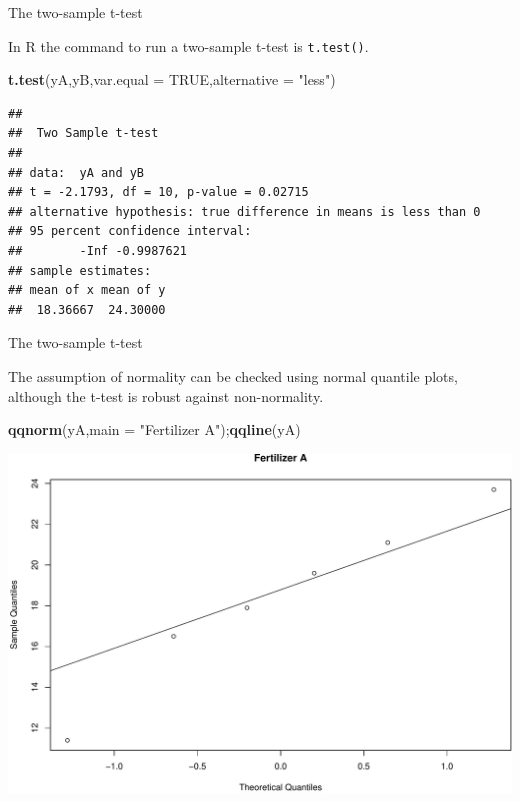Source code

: \documentclass[9pt,ignorenonframetext,]{beamer}
\newenvironment{Shaded}{\begin{snugshade}}{\end{snugshade}}
\newcommand{\KeywordTok}[1]{\textcolor[rgb]{0.13,0.29,0.53}{\textbf{{#1}}}}
\newcommand{\DataTypeTok}[1]{\textcolor[rgb]{0.13,0.29,0.53}{{#1}}}
\newcommand{\StringTok}[1]{\textcolor[rgb]{0.31,0.60,0.02}{{#1}}}
\newcommand{\OtherTok}[1]{\textcolor[rgb]{0.56,0.35,0.01}{{#1}}}
\newcommand{\NormalTok}[1]{{#1}}
\begin{document}
\begin{frame}[fragile]{The two-sample t-test}

In R the command to run a two-sample t-test is \texttt{t.test()}.

\begin{Shaded}
\begin{Highlighting}[]
\KeywordTok{t.test}\NormalTok{(yA,yB,}\DataTypeTok{var.equal =} \OtherTok{TRUE}\NormalTok{,}\DataTypeTok{alternative =} \StringTok{"less"}\NormalTok{)}
\end{Highlighting}
\end{Shaded}

\begin{verbatim}
## 
##  Two Sample t-test
## 
## data:  yA and yB
## t = -2.1793, df = 10, p-value = 0.02715
## alternative hypothesis: true difference in means is less than 0
## 95 percent confidence interval:
##        -Inf -0.9987621
## sample estimates:
## mean of x mean of y 
##  18.36667  24.30000
\end{verbatim}

\end{frame}

\begin{frame}[fragile]{The two-sample t-test}

The assumption of normality can be checked using normal quantile plots,
although the t-test is robust against non-normality.

\begin{Shaded}
\begin{Highlighting}[]
\KeywordTok{qqnorm}\NormalTok{(yA,}\DataTypeTok{main =} \StringTok{"Fertilizer A"}\NormalTok{);}\KeywordTok{qqline}\NormalTok{(yA)}
\end{Highlighting}
\end{Shaded}

\includegraphics{class4slides-jan18_files/figure-beamer/unnamed-chunk-16-1.pdf}

\end{frame}
\end{document}
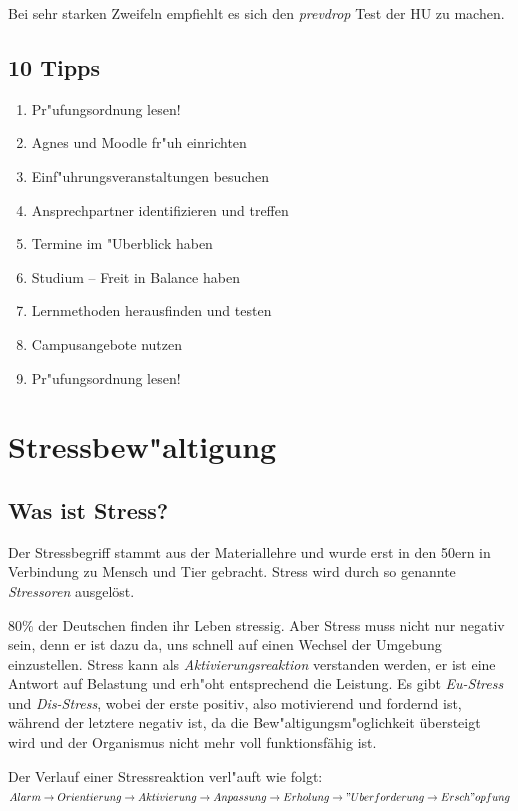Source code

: \documentclass[]{scrartcl}
\begin{document}
Bei sehr starken Zweifeln empfiehlt es sich den \emph{prevdrop} Test der HU zu machen.

\subsection{10 Tipps}

\begin{enumerate}
  \item Pr"ufungsordnung lesen!
  \item Agnes und Moodle fr"uh einrichten
  \item Einf"uhrungsveranstaltungen besuchen
  \item Ansprechpartner identifizieren und treffen
  \item Termine im "Uberblick haben
  \item Studium -- Freit in Balance haben
  \item Lernmethoden herausfinden und testen
  \item Campusangebote nutzen
  \item Pr"ufungsordnung lesen!
\end{enumerate}

\section{Stressbew"altigung}

\subsection{Was ist Stress?}

Der Stressbegriff stammt aus der Materiallehre und wurde erst in den 50ern in Verbindung zu Mensch und Tier gebracht. Stress wird durch so genannte \emph{Stressoren} ausgelöst.

80\% der Deutschen finden ihr Leben stressig. Aber Stress muss nicht nur negativ sein, denn er ist dazu da, uns schnell auf einen Wechsel der Umgebung einzustellen. Stress kann als \emph{Aktivierungsreaktion} verstanden werden, er ist eine Antwort auf Belastung und erh"oht entsprechend die Leistung. Es gibt \emph{Eu-Stress} und \emph{Dis-Stress}, wobei der erste positiv, also motivierend und fordernd ist, während der letztere negativ ist, da die Bew"altigungsm"oglichkeit übersteigt wird und der Organismus nicht mehr voll funktionsfähig ist.

Der Verlauf einer Stressreaktion verl"auft wie folgt: $Alarm \rightarrow Orientierung \rightarrow Aktivierung \rightarrow Anpassung \rightarrow Erholung \rightarrow "Uberforderung \rightarrow Ersch"opfung $
\end{document}
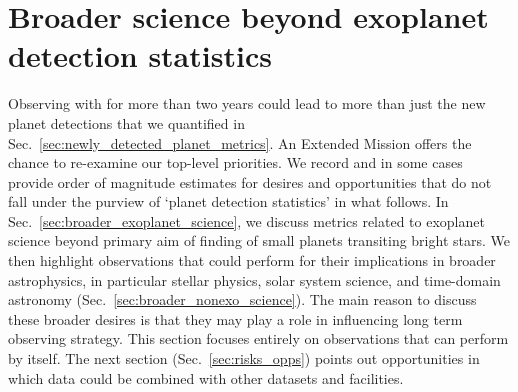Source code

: \section{Broader science beyond exoplanet detection statistics}
\label{sec:broader_science_beyond_planet_detection_stats}


Observing with \tess for more than two years could lead to more than just the new planet detections that we quantified in Sec.~\ref{sec:newly_detected_planet_metrics}.
An Extended Mission offers the chance to re-examine our top-level priorities. %
We record and in some cases provide order of magnitude estimates for desires and opportunities that do not fall under the purview of `planet detection statistics' in what follows.
In Sec.~\ref{sec:broader_exoplanet_science}, we discuss metrics related to exoplanet science beyond \tesss primary aim of finding of small planets transiting bright stars.
We then highlight observations that \tess could perform for their implications in broader astrophysics, in particular stellar physics, solar system science, and time-domain astronomy (Sec.~\ref{sec:broader_nonexo_science}).
The main reason to discuss these broader desires is that they may play a role in influencing \tesss long term observing strategy.
This section focuses entirely on observations that \tess can perform by itself.
The next section (Sec.~\ref{sec:risks_opps}) points out opportunities in which \tess data could be combined with other datasets and facilities.





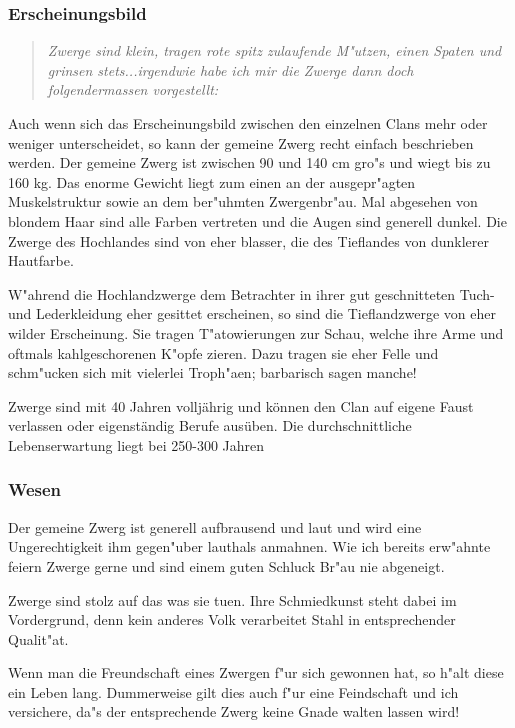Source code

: \subsubsection{Erscheinungsbild}
\begin{quotation}
\par \textit{Zwerge sind klein, tragen rote spitz zulaufende M"utzen, einen Spaten und grinsen stets...irgendwie habe ich mir die Zwerge dann doch folgendermassen vorgestellt:}
\end{quotation}
\par Auch wenn sich das Erscheinungsbild zwischen den einzelnen Clans mehr oder weniger unterscheidet, so kann der gemeine Zwerg recht einfach beschrieben werden. Der gemeine Zwerg ist zwischen 90 und 140 cm gro"s und wiegt bis zu 160 kg. Das enorme Gewicht liegt zum einen an der ausgepr"agten Muskelstruktur sowie an dem ber"uhmten Zwergenbr"au. Mal abgesehen von blondem Haar sind alle Farben vertreten und die Augen sind generell dunkel. Die Zwerge des Hochlandes sind von eher blasser, die des Tieflandes von dunklerer Hautfarbe.
\par W"ahrend die Hochlandzwerge dem Betrachter in ihrer gut geschnitteten Tuch- und Lederkleidung eher gesittet erscheinen, so sind die Tieflandzwerge von eher wilder Erscheinung. Sie tragen T"atowierungen zur Schau, welche ihre Arme und oftmals kahlgeschorenen K"opfe zieren. Dazu tragen sie eher Felle und schm"ucken sich mit vielerlei Troph"aen; barbarisch sagen manche!
\par Zwerge sind mit 40 Jahren volljährig und können den Clan auf eigene Faust verlassen oder eigenständig Berufe ausüben. Die durchschnittliche Lebenserwartung liegt bei 250-300 Jahren
\subsubsection{Wesen}
\par Der gemeine Zwerg ist generell aufbrausend und laut und wird eine Ungerechtigkeit ihm gegen"uber lauthals anmahnen. Wie ich bereits erw"ahnte feiern Zwerge gerne und sind einem guten Schluck Br"au nie abgeneigt.
\par Zwerge sind stolz auf das was sie tuen. Ihre Schmiedkunst steht dabei im Vordergrund, denn kein anderes Volk verarbeitet Stahl in entsprechender Qualit"at.
\par Wenn man die Freundschaft eines Zwergen f"ur sich gewonnen hat, so h"alt diese ein Leben lang. Dummerweise gilt dies auch f"ur eine Feindschaft und ich versichere, da"s der entsprechende Zwerg keine Gnade walten lassen wird!
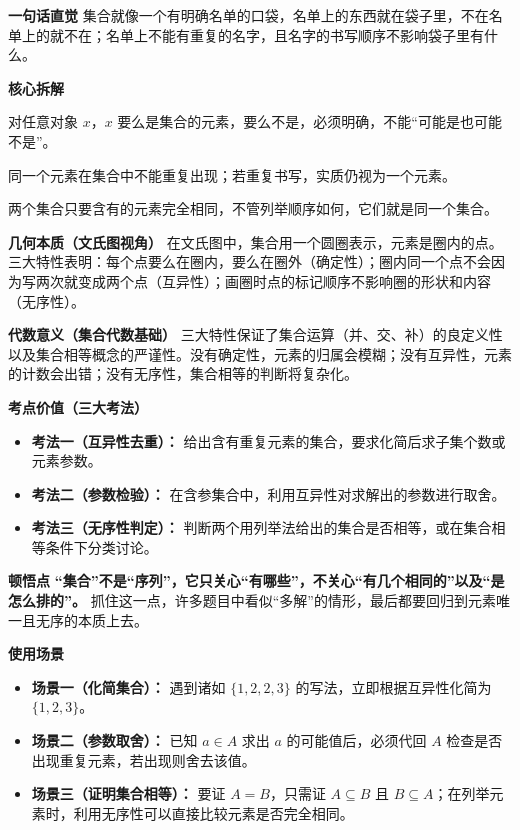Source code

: \begin{explanationbox}
	\textbf{\textcolor{CExplanation}{一句话直觉}}
	集合就像一个有明确名单的口袋，名单上的东西就在袋子里，不在名单上的就不在；名单上不能有重复的名字，且名字的书写顺序不影响袋子里有什么。

	\medskip
	\textbf{\textcolor{CExplanation}{核心拆解}}
	\begin{description}[style=nextline, leftmargin=2.8em, labelsep=0.5em, itemsep=0.45em]
		\item[\textbf{要点一（确定性定义）：}]
			对任意对象 $x$，$x$ 要么是集合的元素，要么不是，必须明确，不能“可能是也可能不是”。
		\item[\textbf{要点二（互异性约束）：}]
			同一个元素在集合中不能重复出现；若重复书写，实质仍视为一个元素。
		\item[\textbf{要点三（无序性特点）：}]
			两个集合只要含有的元素完全相同，不管列举顺序如何，它们就是同一个集合。
	\end{description}

	\medskip
	\textbf{\textcolor{CExplanation}{几何本质（文氏图视角）}}
	在文氏图中，集合用一个圆圈表示，元素是圈内的点。三大特性表明：每个点要么在圈内，要么在圈外（确定性）；圈内同一个点不会因为写两次就变成两个点（互异性）；画圈时点的标记顺序不影响圈的形状和内容（无序性）。

	\medskip
	\textbf{\textcolor{CExplanation}{代数意义（集合代数基础）}}
	三大特性保证了集合运算（并、交、补）的良定义性以及集合相等概念的严谨性。没有确定性，元素的归属会模糊；没有互异性，元素的计数会出错；没有无序性，集合相等的判断将复杂化。

	\medskip
	\textbf{\textcolor{CExplanation}{考点价值（三大考法）}}
	\begin{itemize}[leftmargin=*, itemsep=0.5em, topsep=0.4em]
		\item \textbf{考法一（互异性去重）：} 给出含有重复元素的集合，要求化简后求子集个数或元素参数。
		\item \textbf{考法二（参数检验）：} 在含参集合中，利用互异性对求解出的参数进行取舍。
		\item \textbf{考法三（无序性判定）：} 判断两个用列举法给出的集合是否相等，或在集合相等条件下分类讨论。
	\end{itemize}

	\medskip
	\textbf{\textcolor{CExplanation}{顿悟点}}
	\textbf{“集合”不是“序列”，它只关心“有哪些”，不关心“有几个相同的”以及“是怎么排的”。} 抓住这一点，许多题目中看似“多解”的情形，最后都要回归到元素唯一且无序的本质上去。

	\medskip
	\textbf{\textcolor{CExplanation}{使用场景}}
	\begin{itemize}[leftmargin=*, itemsep=0.5em, topsep=0.4em]
		\item \textbf{场景一（化简集合）：} 遇到诸如 $\{1,2,2,3\}$ 的写法，立即根据互异性化简为 $\{1,2,3\}$。
		\item \textbf{场景二（参数取舍）：} 已知 $a\in A$ 求出 $a$ 的可能值后，必须代回 $A$ 检查是否出现重复元素，若出现则舍去该值。
		\item \textbf{场景三（证明集合相等）：} 要证 $A=B$，只需证 $A\subseteq B$ 且 $B\subseteq A$；在列举元素时，利用无序性可以直接比较元素是否完全相同。
	\end{itemize}

\end{explanationbox}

WHAT TO PRODUCE:
Could you write out exactly the lines of the data above that run from the one holding "## 95 percent" to the one holding "Bei sehr starken", with both ends in and all pictures out?

ANSWER TO THE PROBLEM:
## 95 percent confidence interval:
##        -Inf -0.9987621
## sample estimates:
## mean of x mean of y 
##  18.36667  24.30000
\end{verbatim}

\end{frame}

\begin{frame}[fragile]{The two-sample t-test}

The assumption of normality can be checked using normal quantile plots,
although the t-test is robust against non-normality.

\begin{Shaded}
\begin{Highlighting}[]
\KeywordTok{qqnorm}\NormalTok{(yA,}\DataTypeTok{main =} \StringTok{"Fertilizer A"}\NormalTok{);}\KeywordTok{qqline}\NormalTok{(yA)}
\end{Highlighting}
\end{Shaded}

\includegraphics{class4slides-jan18_files/figure-beamer/unnamed-chunk-16-1.pdf}

\end{frame}
\end{document}
Source code

: \documentclass[]{scrartcl}
\begin{document}
Bei sehr starken Zweifeln empfiehlt es sich den \emph{prevdrop} Test der HU zu machen.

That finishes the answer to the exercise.